東日本大震災8年 「孤独死」をテーマにした映画「ひとりじゃない」が完成

 東日本大震災で家族を失った被災者の孤独をテーマにした映画「ひとりじゃない」が完成した。大阪市内で上映会が行われ、鐘江(かねがえ)稔監督(52)=大阪府池田市=や主演の劇団シアターOM(オム)=大阪市天王寺区=代表を務める俳優、稲森誠さん(57)らが出席。昨春に宮城県登米(とめ)市豊里町の関係者から話が持ち込まれたことを明らかにし、「いい意味でおせっかいでした」と笑顔で話した。(格清政典)

 映画は、震災で妻子を失った50代の男性が登米市で孤独に生活していることから始まる。ある日、娘と同年代の若い女性と知り合って交流していくうちに、孤立から脱していく姿を描いた。

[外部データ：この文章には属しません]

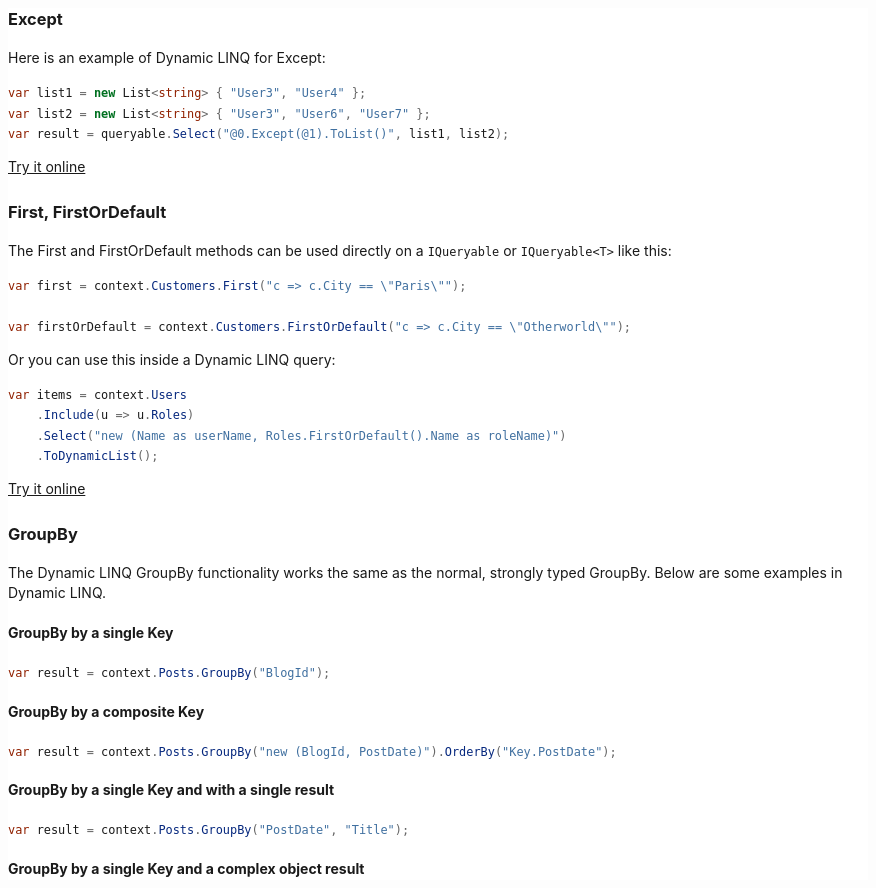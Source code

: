 ### Except

Here is an example of Dynamic LINQ for Except:

```csharp
var list1 = new List<string> { "User3", "User4" };
var list2 = new List<string> { "User3", "User6", "User7" };
var result = queryable.Select("@0.Except(@1).ToList()", list1, list2);
```

[Try it online](https://dotnetfiddle.net/G57dVQ)

### First, FirstOrDefault

The First and FirstOrDefault methods can be used directly on a `IQueryable` or `IQueryable<T>` like this:

```csharp
var first = context.Customers.First("c => c.City == \"Paris\"");

var firstOrDefault = context.Customers.FirstOrDefault("c => c.City == \"Otherworld\"");
```

Or you can use this inside a Dynamic LINQ query:

```csharp
var items = context.Users
    .Include(u => u.Roles)
    .Select("new (Name as userName, Roles.FirstOrDefault().Name as roleName)")
    .ToDynamicList();
```

[Try it online](https://dotnetfiddle.net/poY3Of)

### GroupBy

The Dynamic LINQ GroupBy functionality works the same as the normal, strongly typed GroupBy. Below are some examples in Dynamic LINQ.

#### GroupBy by a single Key

```csharp
var result = context.Posts.GroupBy("BlogId");
```

#### GroupBy by a composite Key

```csharp
var result = context.Posts.GroupBy("new (BlogId, PostDate)").OrderBy("Key.PostDate");
```

#### GroupBy by a single Key and with a single result

```csharp
var result = context.Posts.GroupBy("PostDate", "Title");
```

#### GroupBy by a single Key and a complex object result
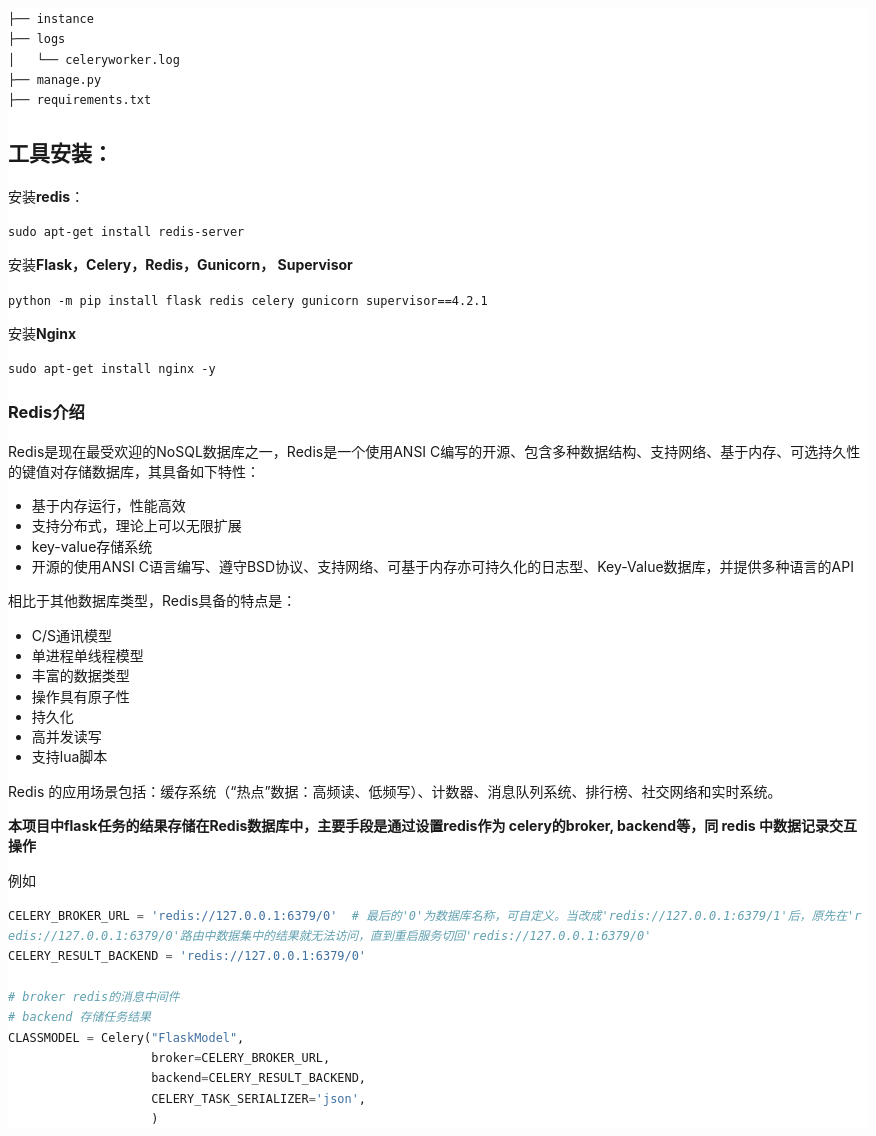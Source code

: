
 ```txt
├── instance
├── logs
│   └── celeryworker.log
├── manage.py
├── requirements.txt
```

## 工具安装：

安装**redis**：

```shell
sudo apt-get install redis-server
```

安装**Flask，Celery，Redis，Gunicorn， Supervisor**

```SHELL
python -m pip install flask redis celery gunicorn supervisor==4.2.1
```

安装**Nginx**

```shell
sudo apt-get install nginx -y
```

### Redis介绍

Redis是现在最受欢迎的NoSQL数据库之一，Redis是一个使用ANSI C编写的开源、包含多种数据结构、支持网络、基于内存、可选持久性的键值对存储数据库，其具备如下特性：

- 基于内存运行，性能高效
- 支持分布式，理论上可以无限扩展
- key-value存储系统
- 开源的使用ANSI C语言编写、遵守BSD协议、支持网络、可基于内存亦可持久化的日志型、Key-Value数据库，并提供多种语言的API

相比于其他数据库类型，Redis具备的特点是：

- C/S通讯模型
- 单进程单线程模型
- 丰富的数据类型
- 操作具有原子性
- 持久化
- 高并发读写
- 支持lua脚本

Redis 的应用场景包括：缓存系统（“热点”数据：高频读、低频写）、计数器、消息队列系统、排行榜、社交网络和实时系统。

**本项目中flask任务的结果存储在Redis数据库中，主要手段是通过设置redis作为 celery的broker, backend等，同 redis 中数据记录交互操作**

例如

```python
CELERY_BROKER_URL = 'redis://127.0.0.1:6379/0'  # 最后的'0'为数据库名称，可自定义。当改成'redis://127.0.0.1:6379/1'后，原先在'redis://127.0.0.1:6379/0'路由中数据集中的结果就无法访问，直到重启服务切回'redis://127.0.0.1:6379/0'
CELERY_RESULT_BACKEND = 'redis://127.0.0.1:6379/0'

# broker redis的消息中间件
# backend 存储任务结果
CLASSMODEL = Celery("FlaskModel",
                    broker=CELERY_BROKER_URL,
                    backend=CELERY_RESULT_BACKEND,
                    CELERY_TASK_SERIALIZER='json',
                    )
```
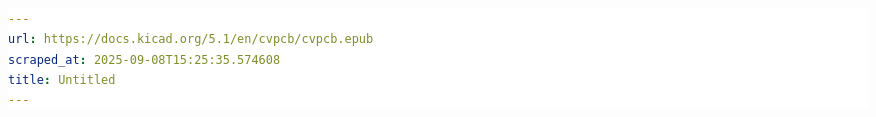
 ```yaml
---
url: https://docs.kicad.org/5.1/en/cvpcb/cvpcb.epub
scraped_at: 2025-09-08T15:25:35.574608
title: Untitled
---
```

 鐘江監督らによると、昨春に登米市豊里コミュニティ推進協議会の関係者らから「孤独死をテーマにした作品を作りたい」と相談されたことがきっかけになった。現地を訪れて話を聞いたところ、孤独死対策に取り組む地域の見守り活動を紹介しようとする内容だったので「これでは自己完結になる」と指摘。「社会に訴えかける思いのこもった作品にしないといけない」と鐘江監督がオリジナルストーリーを書きおろした。